Special thanks to Vanesa Ortiz for making this collaboration happen, Ben Venker for his help fixing my broken regex (multiple times), as well as Rebecca Dodd and Nick Moore for their help with editing.
wefrwe
how download (rsync, wget curl etc) all package to disc?
for install offline/ update
Justin Dorfman
Try this:
--publish 7080:7080 --publish 127.0.0.1:3370:3370 --rm
--volume ~/.sourcegraph/config:/etc/sourcegraph
--volume ~/.sourcegraph/data:/var/opt/sourcegraph
sourcegraph/server:3.37.0
Darvond
Neat. Seems like something the Debian Project could use, given the recent accusations of poor maintainership that have been heard across the winds.
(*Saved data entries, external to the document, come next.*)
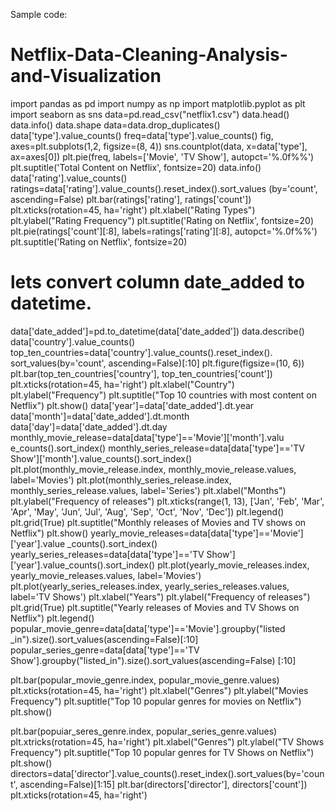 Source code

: Sample code:   

# Netflix-Data-Cleaning-Analysis-and-Visualization
import pandas as pd
import numpy as np
import matplotlib.pyplot as plt
import seaborn as sns
data=pd.read_csv("netflix1.csv")
data.head()
data.info()
data.shape
data=data.drop_duplicates()
data['type'].value_counts()
freq=data['type'].value_counts()
fig, axes=plt.subplots(1,2, figsize=(8, 4))
sns.countplot(data, x=data['type'], ax=axes[0])
plt.pie(freq, labels=['Movie', 'TV Show'], autopct='%.0f%%')
plt.suptitle('Total Content on Netflix', fontsize=20)
data.info()
data['rating'].value_counts()
ratings=data['rating'].value_counts().reset_index().sort_values
(by='count', ascending=False)
plt.bar(ratings['rating'], ratings['count'])
plt.xticks(rotation=45, ha='right')
plt.xlabel("Rating Types")
plt.ylabel("Rating Frequency")
plt.suptitle('Rating on Netflix', fontsize=20)
plt.pie(ratings['count'][:8], labels=ratings['rating'][:8],
autopct='%.0f%%')
plt.suptitle('Rating on Netflix', fontsize=20)
# lets convert column date_added to datetime.
data['date_added']=pd.to_datetime(data['date_added'])
data.describe()
data['country'].value_counts()
top_ten_countries=data['country'].value_counts().reset_index().
sort_values(by='count', ascending=False)[:10]
plt.figure(figsize=(10, 6))
plt.bar(top_ten_countries['country'],
top_ten_countries['count'])
plt.xticks(rotation=45, ha='right')
plt.xlabel("Country")
plt.ylabel("Frequency")
plt.suptitle("Top 10 countries with most content on Netflix")
plt.show()
data['year']=data['date_added'].dt.year
data['month']=data['date_added'].dt.month
data['day']=data['date_added'].dt.day
monthly_movie_release=data[data['type']=='Movie']['month'].valu
e_counts().sort_index()
monthly_series_release=data[data['type']=='TV Show']['month'].value_counts().sort_index()
plt.plot(monthly_movie_release.index,
monthly_movie_release.values, label='Movies')
plt.plot(monthly_series_release.index,
monthly_series_release.values, label='Series')
plt.xlabel("Months")
plt.ylabel("Frequency of releases")
plt.xticks(range(1, 13), ['Jan', 'Feb', 'Mar', 'Apr', 'May',
'Jun', 'Jul', 'Aug', 'Sep', 'Oct', 'Nov', 'Dec'])
plt.legend()
plt.grid(True)
plt.suptitle("Monthly releases of Movies and TV shows on Netflix")
plt.show()
yearly_movie_releases=data[data['type']=='Movie']['year'].value
_counts().sort_index()
yearly_series_releases=data[data['type']=='TV
Show']['year'].value_counts().sort_index()
plt.plot(yearly_movie_releases.index,
yearly_movie_releases.values, label='Movies')
plt.plot(yearly_series_releases.index,
yearly_series_releases.values, label='TV Shows')
plt.xlabel("Years")
plt.ylabel("Frequency of releases")
plt.grid(True)
plt.suptitle("Yearly releases of Movies and TV Shows on Netflix")
plt.legend()
popular_movie_genre=data[data['type']=='Movie'].groupby("listed
_in").size().sort_values(ascending=False)[:10]
popular_series_genre=data[data['type']=='TV Show'].groupby("listed_in").size().sort_values(ascending=False)
[:10]

plt.bar(popular_movie_genre.index, popular_movie_genre.values)
plt.xticks(rotation=45, ha='right')
plt.xlabel("Genres")
plt.ylabel("Movies Frequency")
plt.suptitle("Top 10 popular genres for movies on Netflix")
plt.show()

plt.bar(popuiar_seres_genre.index,
popular_series_genre.values)
plt.xtricks(rotation=45, ha='right')
plt.xlabel("Genres")
plt.ylabel("TV Shows Frequency")
plt.suptitle("Top 10 popular genres for TV Shows on Netflix")
plt.show()
directors=data['director'].value_counts().reset_index().sort_values(by='count', ascending=False)[1:15]
plt.bar(directors['director'], directors['count'])
plt.xticks(rotation=45, ha='right')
https://unixsheikh.com/articles/the-delusions-of-debian.html
The arduous TL;DR being that Debian’s packaging has more abandoned, unmaintained, and orphaned than would initially be lead on. This creates headaches for everyone.
Justin Dorfman
Thanks for pointing this out, I was not aware that the Debian community was struggling. Do you think it’s worth reaching out?
Darvond
Sure, why not. It’d at the least be an option for them to consider.
Michael Gruber
First of all thanks for this great service!
src.fedoraproject.org hosts packaging sources, that is spec files, source identifiers (archive name and sha256 checksum), patches and possibly other “small items” checked into “dist-git” as we call it. Being able to search them in one place is quite useful already. (plus the tests namespace …)
This does not include the actual package source (upstream source) code as for the indexed GitHub and GitLab repos. This is somewhat more complicated (and more than somewhat more code), of course.
Justin Dorfman
Our pleasure!
Yes, I should have been more clear in the article. This is just the first step of indexing the Fedora universe. We will continue to work with the Fedora team to make the integration more useful.
Exactly. We don’t have a timeline yet but it is definitely on our radar.
junaruga
Here is alternative way to search all the RPM spec files.
$ tar xf rpm-specs-latest.tar.xz
$ cd rpm-specs
$ grep 'something' *.spec
fedorafree
sourcegraph itself should be open source and installable on fedora on disk and not just on the cloud. It should be freely downloadable from the fedora store, and its code must be open source and accessible.
Nick Vlahos
Positively “AMAZING”.. !! Benefits the “Universe as a Whole”.. not just Fedora’s!! Keep up the Good Work !!